■ **WHAT THE EXERCISE ASKS**
Take the data below and extract the lines from the one with "[数据结构设计之实现 Trie (前缀树)[Sumatran" to the one with "- Separated interview", inclusive, exactly as written.

■ **RECORDS FOR THIS EXERCISE**
____

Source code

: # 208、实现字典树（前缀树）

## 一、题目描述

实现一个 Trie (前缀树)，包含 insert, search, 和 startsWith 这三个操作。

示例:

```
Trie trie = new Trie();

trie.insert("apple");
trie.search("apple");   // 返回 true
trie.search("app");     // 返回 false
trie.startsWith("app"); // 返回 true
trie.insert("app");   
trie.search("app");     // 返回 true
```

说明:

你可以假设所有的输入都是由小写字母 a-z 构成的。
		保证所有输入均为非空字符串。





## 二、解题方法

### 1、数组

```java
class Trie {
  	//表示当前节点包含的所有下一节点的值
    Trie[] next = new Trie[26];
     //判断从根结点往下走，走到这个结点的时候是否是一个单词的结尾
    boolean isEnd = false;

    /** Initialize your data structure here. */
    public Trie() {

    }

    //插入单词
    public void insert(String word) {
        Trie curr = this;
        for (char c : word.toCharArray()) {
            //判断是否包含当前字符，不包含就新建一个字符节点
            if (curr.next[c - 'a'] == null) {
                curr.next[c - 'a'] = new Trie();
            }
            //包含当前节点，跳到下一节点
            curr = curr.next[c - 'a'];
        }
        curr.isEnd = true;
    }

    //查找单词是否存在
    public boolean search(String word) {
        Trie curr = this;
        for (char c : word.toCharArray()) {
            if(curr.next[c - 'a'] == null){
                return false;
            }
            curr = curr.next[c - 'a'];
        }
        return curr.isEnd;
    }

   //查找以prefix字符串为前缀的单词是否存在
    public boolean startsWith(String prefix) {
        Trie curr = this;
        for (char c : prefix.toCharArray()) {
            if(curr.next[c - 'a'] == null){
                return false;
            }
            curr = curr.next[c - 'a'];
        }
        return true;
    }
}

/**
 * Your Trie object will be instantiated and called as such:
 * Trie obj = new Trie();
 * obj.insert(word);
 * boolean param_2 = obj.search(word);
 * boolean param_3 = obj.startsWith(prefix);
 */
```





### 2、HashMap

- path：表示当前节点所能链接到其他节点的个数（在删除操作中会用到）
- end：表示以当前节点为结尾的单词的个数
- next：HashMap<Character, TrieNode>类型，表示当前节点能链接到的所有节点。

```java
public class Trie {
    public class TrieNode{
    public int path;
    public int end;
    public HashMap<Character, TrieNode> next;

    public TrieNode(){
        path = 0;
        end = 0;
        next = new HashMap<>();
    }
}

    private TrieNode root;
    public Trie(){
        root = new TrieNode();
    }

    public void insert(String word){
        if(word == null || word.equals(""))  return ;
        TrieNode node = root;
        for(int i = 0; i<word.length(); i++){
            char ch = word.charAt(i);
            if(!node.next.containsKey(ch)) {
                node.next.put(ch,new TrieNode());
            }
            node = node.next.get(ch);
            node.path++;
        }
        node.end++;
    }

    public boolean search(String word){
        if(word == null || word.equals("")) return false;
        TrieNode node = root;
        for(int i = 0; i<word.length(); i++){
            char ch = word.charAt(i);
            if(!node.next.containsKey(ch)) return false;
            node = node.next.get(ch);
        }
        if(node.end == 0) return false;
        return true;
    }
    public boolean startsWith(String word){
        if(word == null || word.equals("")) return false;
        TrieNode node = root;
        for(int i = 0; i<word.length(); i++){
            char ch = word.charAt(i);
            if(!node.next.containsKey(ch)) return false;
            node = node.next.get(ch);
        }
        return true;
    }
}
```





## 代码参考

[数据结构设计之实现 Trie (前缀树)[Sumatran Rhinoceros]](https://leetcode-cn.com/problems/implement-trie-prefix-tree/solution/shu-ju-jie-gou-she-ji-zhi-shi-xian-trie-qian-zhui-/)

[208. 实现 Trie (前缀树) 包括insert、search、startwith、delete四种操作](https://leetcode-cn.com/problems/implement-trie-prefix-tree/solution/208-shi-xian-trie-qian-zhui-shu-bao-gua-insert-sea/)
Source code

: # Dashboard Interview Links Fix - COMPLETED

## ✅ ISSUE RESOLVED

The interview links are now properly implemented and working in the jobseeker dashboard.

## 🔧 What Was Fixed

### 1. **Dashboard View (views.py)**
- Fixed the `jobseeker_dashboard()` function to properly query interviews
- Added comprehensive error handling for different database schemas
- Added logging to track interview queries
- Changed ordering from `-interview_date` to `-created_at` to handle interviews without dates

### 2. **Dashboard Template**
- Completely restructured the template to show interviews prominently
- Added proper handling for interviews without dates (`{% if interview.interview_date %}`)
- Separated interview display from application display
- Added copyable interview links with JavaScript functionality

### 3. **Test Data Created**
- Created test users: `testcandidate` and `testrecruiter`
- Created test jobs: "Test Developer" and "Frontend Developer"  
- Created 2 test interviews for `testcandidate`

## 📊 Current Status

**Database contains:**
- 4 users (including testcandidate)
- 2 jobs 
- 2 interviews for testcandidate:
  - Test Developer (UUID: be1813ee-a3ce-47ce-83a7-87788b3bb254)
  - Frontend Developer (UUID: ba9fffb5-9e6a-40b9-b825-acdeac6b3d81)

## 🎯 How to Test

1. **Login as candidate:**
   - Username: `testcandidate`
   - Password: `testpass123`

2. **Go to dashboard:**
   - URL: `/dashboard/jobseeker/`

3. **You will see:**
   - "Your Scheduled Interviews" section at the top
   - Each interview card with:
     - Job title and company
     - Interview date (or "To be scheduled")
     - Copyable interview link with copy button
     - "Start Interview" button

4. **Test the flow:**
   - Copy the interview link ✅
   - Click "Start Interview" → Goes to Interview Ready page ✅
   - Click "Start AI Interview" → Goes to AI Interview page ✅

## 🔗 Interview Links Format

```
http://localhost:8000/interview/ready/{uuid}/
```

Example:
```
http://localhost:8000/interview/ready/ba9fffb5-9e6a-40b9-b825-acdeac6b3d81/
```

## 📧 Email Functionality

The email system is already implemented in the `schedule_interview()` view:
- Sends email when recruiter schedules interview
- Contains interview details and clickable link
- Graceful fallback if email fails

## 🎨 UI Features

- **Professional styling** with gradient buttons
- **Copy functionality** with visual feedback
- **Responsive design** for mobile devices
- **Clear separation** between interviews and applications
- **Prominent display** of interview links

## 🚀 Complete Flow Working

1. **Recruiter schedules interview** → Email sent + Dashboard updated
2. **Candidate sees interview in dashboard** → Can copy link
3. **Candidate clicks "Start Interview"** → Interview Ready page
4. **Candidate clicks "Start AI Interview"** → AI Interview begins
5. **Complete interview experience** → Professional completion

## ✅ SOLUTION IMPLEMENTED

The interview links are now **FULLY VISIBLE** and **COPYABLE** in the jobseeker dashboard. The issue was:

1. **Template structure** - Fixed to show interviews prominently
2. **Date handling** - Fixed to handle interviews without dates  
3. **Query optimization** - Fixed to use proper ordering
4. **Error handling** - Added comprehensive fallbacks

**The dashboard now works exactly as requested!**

____

■ **REPLY TO THE EXERCISE**
[数据结构设计之实现 Trie (前缀树)[Sumatran Rhinoceros]](https://leetcode-cn.com/problems/implement-trie-prefix-tree/solution/shu-ju-jie-gou-she-ji-zhi-shi-xian-trie-qian-zhui-/)

[208. 实现 Trie (前缀树) 包括insert、search、startwith、delete四种操作](https://leetcode-cn.com/problems/implement-trie-prefix-tree/solution/208-shi-xian-trie-qian-zhui-shu-bao-gua-insert-sea/)
Source code

: # Dashboard Interview Links Fix - COMPLETED

## ✅ ISSUE RESOLVED

The interview links are now properly implemented and working in the jobseeker dashboard.

## 🔧 What Was Fixed

### 1. **Dashboard View (views.py)**
- Fixed the `jobseeker_dashboard()` function to properly query interviews
- Added comprehensive error handling for different database schemas
- Added logging to track interview queries
- Changed ordering from `-interview_date` to `-created_at` to handle interviews without dates

### 2. **Dashboard Template**
- Completely restructured the template to show interviews prominently
- Added proper handling for interviews without dates (`{% if interview.interview_date %}`)
- Separated interview display from application display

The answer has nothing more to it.